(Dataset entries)
══════════
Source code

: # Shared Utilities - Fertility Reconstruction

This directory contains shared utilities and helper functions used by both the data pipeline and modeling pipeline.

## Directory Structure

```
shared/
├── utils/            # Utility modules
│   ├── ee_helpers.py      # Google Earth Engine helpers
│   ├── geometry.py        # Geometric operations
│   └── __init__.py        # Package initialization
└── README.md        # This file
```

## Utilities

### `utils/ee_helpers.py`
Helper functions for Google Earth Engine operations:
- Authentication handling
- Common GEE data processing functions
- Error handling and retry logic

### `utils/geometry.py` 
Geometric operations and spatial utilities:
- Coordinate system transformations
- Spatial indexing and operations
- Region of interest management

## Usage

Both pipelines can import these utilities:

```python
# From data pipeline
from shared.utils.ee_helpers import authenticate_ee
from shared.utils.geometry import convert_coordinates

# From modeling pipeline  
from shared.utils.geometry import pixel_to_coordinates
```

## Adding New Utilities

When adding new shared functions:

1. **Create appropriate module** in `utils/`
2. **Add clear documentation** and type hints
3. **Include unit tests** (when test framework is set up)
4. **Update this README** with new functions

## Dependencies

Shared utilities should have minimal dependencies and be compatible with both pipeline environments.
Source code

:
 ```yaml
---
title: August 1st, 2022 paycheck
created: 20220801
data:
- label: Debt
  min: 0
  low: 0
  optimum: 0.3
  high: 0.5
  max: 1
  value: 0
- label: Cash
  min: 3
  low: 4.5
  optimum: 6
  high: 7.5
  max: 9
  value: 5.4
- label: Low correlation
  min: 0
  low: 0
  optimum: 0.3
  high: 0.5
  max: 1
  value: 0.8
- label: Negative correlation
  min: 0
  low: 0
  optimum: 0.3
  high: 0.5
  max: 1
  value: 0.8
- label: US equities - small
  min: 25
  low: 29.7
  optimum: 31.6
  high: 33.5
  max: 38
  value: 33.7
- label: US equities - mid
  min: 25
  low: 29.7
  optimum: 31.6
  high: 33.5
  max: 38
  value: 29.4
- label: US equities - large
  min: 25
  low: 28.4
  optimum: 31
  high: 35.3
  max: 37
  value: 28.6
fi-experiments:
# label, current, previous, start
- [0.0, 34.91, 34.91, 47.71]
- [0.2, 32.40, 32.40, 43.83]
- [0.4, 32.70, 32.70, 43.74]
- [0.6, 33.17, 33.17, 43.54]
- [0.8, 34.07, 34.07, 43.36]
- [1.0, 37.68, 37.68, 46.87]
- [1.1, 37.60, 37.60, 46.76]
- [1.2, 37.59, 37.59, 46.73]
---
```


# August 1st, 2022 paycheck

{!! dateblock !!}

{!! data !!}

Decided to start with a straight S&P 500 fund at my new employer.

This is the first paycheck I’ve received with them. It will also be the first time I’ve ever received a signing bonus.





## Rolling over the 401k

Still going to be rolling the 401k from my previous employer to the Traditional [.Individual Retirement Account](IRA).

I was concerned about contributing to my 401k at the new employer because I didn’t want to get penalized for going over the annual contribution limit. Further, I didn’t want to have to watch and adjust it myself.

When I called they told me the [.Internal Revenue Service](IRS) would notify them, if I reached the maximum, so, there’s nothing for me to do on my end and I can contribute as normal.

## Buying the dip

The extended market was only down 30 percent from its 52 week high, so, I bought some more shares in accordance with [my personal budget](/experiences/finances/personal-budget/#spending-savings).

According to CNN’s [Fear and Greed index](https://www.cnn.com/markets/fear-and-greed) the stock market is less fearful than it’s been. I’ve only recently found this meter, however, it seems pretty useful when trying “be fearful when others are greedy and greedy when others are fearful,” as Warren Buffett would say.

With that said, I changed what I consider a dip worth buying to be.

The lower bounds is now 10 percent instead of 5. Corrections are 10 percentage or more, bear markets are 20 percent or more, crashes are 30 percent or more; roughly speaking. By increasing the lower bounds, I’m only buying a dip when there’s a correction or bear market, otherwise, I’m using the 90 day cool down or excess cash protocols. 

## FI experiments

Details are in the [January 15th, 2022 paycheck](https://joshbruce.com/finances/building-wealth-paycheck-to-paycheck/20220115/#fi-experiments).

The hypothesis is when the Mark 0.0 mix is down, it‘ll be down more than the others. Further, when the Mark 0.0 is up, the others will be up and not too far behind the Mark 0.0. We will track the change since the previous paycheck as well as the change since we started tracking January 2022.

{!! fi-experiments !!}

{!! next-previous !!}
══════════
**YOUR GOAL:** Using the entries, count the lines that hold the string "value"; nothing but the number is needed.

**TASK SOLUTION:** 7